Generals make mistakes. This can be seen in the case of Lieutenant General Holland M. Smith and his controversial relief of his Army counterpart – Major General Ralph Smith during the fighting on Saipan in July 1944, and Major General William H. Rupertus and his conduct of the fighting on Peleliu in September of that same year. Both Smith and Rupertus made decisions that carried on into the postwar years in terms of, in Smith’s case, Marine – Army relations, and Rupertus over the question of the necessity of the Peleliu operation.
The second component Puryear noted is the fact that generals then as now are faced with innumerable difficult and grave decisions. Indeed, generals during World War II oftentimes did not have the kind of information available to their counterparts today. The critics of both Holland Smith and William Rupertus have had the luxury of a treasure-trove of information available to them that neither of these Marine leaders had during their respective campaigns.
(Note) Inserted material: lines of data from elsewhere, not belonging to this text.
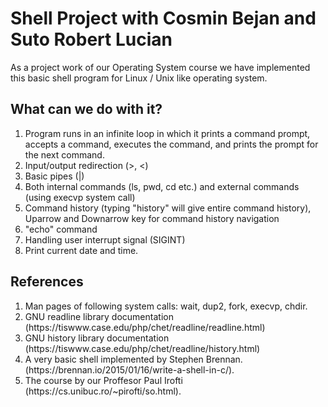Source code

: # Shell Project with Cosmin Bejan and Suto Robert Lucian

As a project work of our Operating System course we have implemented this basic shell program for Linux / Unix like operating system.

<h2> What can we do with it? </h2>
<ol>
  <li>Program runs in an infinite loop in which it prints a command prompt, accepts a command, executes the command, and prints the prompt for the next command.</li>
  <li>Input/output redirection (>, <)</li>
  <li>Basic pipes (|)</li>
  <li>Both internal commands (ls, pwd, cd etc.) and external commands (using execvp system call)</li>
  <li>Command history (typing "history" will give entire command history), Uparrow and Downarrow key for command history navigation</li>
  <li>"echo" command</li>
  <li>Handling user interrupt signal (SIGINT)</li>
  <li>Print current date and time.</li>
</ol>
<h2> References </h2>
<ol> 
  <li>Man pages of following system calls: wait, dup2, fork, execvp, chdir.</li>
  <li>GNU readline library documentation (https://tiswww.case.edu/php/chet/readline/readline.html)</li>
  <li>GNU history library documentation (https://tiswww.case.edu/php/chet/readline/history.html)</li>
  <li>A very basic shell implemented by Stephen Brennan. (https://brennan.io/2015/01/16/write-a-shell-in-c/).</li>
  <li>The course by our Proffesor Paul Irofti (https://cs.unibuc.ro/~pirofti/so.html).</li>
</ol>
Smith and Rupertus fought their battles amidst the chaos and confusion of battle, or, as Clausewitz wrote, “the fog of war.” In short, it is easy to criticize these men but it is highly doubtful that others could have done any better in similar circumstances.
The last component is the need to select competent and efficient staff members. Generals make their decisions based on the best analyses their respective staffs can offer. A wartime commander can select his key staff members, “probably the most competent, dedicated, and strong professionals he knows. These individuals are selected based on their expertise, experience, and competence. Their advice cannot, as Puryear noted, be taken lightly. In short, if the staff fails, then so too does the commanding general.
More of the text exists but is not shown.